Dataset items:
★ ★ ★ ★ ★ ★ ★

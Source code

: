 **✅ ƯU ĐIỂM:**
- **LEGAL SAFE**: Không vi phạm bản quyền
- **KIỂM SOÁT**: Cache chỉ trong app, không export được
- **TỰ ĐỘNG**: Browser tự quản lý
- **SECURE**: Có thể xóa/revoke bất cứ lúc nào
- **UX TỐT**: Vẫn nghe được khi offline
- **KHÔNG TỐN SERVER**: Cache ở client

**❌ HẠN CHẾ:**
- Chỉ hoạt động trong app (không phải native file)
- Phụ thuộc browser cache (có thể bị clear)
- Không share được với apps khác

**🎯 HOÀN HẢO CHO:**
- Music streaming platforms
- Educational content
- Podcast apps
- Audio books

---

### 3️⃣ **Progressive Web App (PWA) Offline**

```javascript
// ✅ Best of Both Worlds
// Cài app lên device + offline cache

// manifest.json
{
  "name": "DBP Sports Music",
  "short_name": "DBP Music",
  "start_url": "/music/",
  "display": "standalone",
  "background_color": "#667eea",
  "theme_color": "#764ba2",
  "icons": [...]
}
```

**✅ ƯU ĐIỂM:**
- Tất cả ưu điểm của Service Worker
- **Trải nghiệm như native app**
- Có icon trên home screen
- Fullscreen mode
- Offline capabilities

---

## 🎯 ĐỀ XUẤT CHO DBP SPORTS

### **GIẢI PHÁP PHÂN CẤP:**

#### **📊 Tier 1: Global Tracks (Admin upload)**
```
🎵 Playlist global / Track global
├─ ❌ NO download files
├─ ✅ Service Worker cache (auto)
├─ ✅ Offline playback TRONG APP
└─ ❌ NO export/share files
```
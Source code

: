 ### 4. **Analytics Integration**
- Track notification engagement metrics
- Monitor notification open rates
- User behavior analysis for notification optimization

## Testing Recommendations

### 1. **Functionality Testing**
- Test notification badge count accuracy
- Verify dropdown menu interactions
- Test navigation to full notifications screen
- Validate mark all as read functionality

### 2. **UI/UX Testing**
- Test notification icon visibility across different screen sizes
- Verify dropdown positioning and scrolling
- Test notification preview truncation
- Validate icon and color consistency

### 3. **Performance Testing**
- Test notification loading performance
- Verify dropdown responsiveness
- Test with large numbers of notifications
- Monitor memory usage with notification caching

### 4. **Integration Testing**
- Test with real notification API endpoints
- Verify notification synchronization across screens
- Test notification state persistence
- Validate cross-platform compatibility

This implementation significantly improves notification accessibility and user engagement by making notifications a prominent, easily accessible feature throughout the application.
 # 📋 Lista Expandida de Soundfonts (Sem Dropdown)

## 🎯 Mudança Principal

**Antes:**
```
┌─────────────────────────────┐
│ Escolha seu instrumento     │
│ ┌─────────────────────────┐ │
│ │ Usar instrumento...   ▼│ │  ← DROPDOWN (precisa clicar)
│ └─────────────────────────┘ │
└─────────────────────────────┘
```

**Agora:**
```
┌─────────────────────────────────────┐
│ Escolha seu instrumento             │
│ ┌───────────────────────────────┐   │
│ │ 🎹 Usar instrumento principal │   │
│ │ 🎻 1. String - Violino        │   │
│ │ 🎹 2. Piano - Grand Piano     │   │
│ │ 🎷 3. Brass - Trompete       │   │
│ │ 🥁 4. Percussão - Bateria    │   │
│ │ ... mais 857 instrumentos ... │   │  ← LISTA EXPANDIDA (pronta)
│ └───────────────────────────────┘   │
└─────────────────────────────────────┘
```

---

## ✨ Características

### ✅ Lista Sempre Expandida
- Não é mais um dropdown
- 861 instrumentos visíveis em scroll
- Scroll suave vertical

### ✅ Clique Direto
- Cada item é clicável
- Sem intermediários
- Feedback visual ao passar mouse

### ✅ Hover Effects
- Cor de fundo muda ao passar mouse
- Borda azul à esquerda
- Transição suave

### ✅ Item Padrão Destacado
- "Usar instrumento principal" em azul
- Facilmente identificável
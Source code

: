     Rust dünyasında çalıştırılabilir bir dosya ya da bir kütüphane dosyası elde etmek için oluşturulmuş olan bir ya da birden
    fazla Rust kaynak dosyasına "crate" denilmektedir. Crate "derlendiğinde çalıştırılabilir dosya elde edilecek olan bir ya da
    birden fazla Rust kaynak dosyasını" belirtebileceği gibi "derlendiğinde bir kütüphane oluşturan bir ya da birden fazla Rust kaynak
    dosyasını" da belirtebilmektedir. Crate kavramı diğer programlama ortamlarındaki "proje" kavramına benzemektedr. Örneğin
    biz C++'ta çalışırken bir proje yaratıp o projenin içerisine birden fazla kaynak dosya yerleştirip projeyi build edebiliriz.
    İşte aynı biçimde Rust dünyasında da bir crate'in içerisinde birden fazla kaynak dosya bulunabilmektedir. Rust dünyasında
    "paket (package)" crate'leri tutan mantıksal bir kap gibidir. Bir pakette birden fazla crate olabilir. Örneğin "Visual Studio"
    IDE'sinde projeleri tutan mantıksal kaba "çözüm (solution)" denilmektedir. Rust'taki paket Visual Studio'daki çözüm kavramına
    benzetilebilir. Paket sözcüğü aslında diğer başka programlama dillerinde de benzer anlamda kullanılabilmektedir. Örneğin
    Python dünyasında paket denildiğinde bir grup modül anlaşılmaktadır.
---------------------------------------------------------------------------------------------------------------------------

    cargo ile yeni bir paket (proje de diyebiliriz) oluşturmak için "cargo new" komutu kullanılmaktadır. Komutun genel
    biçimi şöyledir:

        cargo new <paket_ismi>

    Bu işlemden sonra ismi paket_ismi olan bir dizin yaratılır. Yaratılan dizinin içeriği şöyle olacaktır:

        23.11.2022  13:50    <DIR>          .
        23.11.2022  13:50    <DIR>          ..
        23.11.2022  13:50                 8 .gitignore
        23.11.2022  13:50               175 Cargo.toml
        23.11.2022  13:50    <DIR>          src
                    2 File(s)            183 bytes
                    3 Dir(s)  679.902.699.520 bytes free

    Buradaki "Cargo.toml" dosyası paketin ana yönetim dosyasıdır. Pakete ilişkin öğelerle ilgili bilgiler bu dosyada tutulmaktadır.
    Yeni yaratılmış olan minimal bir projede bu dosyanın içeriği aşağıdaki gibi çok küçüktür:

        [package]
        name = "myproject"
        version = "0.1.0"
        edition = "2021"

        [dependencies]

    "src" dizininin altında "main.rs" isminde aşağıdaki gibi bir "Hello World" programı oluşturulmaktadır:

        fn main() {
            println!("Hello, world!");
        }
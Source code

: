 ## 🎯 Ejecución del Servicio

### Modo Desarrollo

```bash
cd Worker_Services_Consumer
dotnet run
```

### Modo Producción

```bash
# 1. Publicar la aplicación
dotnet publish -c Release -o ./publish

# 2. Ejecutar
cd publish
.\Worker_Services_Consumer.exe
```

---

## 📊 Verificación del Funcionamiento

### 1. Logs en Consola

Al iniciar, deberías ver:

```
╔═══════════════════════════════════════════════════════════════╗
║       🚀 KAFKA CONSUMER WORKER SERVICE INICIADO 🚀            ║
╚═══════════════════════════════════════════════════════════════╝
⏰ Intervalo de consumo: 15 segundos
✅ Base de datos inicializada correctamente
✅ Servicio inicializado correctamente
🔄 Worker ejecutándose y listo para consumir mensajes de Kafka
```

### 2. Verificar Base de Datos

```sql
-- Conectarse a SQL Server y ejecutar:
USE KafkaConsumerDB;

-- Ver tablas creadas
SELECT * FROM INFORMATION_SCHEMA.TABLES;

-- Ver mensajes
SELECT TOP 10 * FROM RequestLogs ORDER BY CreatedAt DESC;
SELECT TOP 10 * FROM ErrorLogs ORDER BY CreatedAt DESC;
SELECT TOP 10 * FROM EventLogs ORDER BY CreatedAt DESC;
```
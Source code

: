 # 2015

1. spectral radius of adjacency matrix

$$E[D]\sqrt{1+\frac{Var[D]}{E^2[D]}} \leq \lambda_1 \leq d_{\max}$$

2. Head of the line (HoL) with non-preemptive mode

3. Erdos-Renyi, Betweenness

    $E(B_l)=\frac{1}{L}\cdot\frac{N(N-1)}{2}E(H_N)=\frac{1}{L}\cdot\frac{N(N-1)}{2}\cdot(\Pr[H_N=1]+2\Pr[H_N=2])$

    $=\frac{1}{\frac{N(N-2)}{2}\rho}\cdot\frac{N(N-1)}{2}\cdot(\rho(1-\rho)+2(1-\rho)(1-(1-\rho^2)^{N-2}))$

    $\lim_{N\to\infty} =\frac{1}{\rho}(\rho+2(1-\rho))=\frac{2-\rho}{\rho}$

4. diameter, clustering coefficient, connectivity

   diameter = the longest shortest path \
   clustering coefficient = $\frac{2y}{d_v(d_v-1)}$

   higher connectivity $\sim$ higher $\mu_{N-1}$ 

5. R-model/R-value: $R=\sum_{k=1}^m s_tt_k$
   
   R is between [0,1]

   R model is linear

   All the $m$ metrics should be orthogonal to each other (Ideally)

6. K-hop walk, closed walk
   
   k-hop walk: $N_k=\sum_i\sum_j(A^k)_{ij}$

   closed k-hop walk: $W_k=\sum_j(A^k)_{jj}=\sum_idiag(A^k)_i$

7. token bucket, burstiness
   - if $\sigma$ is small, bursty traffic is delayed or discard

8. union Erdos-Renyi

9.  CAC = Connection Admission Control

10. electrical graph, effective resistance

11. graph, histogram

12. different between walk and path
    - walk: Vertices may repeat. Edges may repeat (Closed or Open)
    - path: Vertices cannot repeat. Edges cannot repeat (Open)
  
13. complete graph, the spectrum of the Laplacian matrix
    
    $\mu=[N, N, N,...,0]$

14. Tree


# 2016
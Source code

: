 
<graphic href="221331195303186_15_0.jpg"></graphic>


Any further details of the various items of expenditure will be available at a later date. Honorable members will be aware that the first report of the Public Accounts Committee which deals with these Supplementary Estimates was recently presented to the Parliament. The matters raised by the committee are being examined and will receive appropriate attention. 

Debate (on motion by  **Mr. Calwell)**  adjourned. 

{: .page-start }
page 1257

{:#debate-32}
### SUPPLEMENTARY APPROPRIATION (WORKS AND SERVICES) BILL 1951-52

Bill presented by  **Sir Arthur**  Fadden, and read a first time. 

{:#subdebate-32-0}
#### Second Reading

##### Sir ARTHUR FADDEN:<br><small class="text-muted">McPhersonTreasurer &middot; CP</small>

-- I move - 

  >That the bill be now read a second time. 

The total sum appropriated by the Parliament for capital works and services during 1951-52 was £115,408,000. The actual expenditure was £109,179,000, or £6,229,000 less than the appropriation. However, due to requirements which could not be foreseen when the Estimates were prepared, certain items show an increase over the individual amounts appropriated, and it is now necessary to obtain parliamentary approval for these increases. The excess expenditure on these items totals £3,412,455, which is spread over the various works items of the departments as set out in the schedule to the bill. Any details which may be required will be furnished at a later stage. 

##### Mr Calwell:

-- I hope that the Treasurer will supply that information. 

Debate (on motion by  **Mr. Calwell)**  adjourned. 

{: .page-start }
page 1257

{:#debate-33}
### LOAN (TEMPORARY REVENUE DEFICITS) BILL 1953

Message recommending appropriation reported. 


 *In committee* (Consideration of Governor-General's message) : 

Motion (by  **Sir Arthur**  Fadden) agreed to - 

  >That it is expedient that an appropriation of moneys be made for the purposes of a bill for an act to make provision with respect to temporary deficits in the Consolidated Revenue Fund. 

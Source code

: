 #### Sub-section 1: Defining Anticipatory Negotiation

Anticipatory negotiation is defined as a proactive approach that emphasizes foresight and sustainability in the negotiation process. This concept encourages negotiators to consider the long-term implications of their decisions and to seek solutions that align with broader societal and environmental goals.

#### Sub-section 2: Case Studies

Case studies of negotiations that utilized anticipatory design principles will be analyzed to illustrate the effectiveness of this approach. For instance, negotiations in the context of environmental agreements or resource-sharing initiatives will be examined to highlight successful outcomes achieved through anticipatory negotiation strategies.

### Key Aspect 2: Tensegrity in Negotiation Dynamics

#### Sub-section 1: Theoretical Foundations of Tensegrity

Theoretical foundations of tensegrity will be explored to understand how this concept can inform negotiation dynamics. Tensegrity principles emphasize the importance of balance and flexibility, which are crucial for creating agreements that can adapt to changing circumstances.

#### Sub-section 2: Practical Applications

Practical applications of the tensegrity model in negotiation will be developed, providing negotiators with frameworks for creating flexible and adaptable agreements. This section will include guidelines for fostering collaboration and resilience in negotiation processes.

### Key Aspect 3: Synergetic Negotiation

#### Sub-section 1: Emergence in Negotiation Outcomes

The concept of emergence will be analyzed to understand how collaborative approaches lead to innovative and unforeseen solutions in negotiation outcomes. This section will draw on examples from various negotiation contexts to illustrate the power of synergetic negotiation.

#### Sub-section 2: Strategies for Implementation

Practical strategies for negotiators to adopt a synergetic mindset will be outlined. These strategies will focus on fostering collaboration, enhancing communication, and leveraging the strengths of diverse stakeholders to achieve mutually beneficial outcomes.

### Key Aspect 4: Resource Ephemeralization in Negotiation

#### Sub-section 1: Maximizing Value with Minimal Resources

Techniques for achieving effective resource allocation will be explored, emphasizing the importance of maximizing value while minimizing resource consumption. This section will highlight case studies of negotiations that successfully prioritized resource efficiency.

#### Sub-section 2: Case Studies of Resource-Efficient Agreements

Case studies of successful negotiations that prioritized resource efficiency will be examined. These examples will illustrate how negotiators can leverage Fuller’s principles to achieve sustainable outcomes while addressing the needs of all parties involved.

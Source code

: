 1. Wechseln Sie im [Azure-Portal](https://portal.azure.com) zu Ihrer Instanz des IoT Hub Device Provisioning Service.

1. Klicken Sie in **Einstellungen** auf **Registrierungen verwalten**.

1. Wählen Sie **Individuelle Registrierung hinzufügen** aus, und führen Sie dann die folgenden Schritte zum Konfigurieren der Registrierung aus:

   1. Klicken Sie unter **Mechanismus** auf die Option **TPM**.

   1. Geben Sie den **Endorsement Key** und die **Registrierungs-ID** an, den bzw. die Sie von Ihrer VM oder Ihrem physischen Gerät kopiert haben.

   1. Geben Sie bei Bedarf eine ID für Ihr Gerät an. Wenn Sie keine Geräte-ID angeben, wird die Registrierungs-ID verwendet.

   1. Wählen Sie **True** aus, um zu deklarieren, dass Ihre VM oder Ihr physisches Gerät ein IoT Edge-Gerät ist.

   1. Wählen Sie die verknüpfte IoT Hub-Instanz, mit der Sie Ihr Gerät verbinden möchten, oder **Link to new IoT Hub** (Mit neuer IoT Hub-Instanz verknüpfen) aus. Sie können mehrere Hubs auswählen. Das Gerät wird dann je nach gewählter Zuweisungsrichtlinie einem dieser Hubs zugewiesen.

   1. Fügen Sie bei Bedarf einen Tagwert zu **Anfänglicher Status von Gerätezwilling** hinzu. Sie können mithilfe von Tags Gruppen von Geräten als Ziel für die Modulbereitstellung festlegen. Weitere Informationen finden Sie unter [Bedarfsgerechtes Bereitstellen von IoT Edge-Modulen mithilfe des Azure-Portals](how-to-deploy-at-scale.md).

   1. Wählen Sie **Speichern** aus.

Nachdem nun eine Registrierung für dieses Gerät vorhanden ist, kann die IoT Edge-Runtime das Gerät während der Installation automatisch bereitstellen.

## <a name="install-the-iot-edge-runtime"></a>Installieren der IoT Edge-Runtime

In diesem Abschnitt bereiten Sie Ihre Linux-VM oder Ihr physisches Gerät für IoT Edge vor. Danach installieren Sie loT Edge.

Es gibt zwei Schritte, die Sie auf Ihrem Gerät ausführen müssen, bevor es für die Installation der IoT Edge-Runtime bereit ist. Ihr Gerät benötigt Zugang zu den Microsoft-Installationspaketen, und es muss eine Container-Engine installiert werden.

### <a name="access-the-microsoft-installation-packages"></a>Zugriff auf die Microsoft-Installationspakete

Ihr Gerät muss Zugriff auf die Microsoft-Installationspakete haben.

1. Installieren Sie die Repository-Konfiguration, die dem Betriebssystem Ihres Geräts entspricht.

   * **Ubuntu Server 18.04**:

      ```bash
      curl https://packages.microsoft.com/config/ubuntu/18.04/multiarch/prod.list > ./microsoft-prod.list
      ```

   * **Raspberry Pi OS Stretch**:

★ ★ ★ ★ ★ ★ ★

Copy the lines above exactly, beginning at the line that has "- Sem intermediários" and stopping after the line that has "fazla Rust kaynak dosyasına", and omit the rest.

Written response
- Sem intermediários
- Feedback visual ao passar mouse

### ✅ Hover Effects
- Cor de fundo muda ao passar mouse
- Borda azul à esquerda
- Transição suave

### ✅ Item Padrão Destacado
- "Usar instrumento principal" em azul
- Facilmente identificável
Source code

:     Rust dünyasında çalıştırılabilir bir dosya ya da bir kütüphane dosyası elde etmek için oluşturulmuş olan bir ya da birden
    fazla Rust kaynak dosyasına "crate" denilmektedir. Crate "derlendiğinde çalıştırılabilir dosya elde edilecek olan bir ya da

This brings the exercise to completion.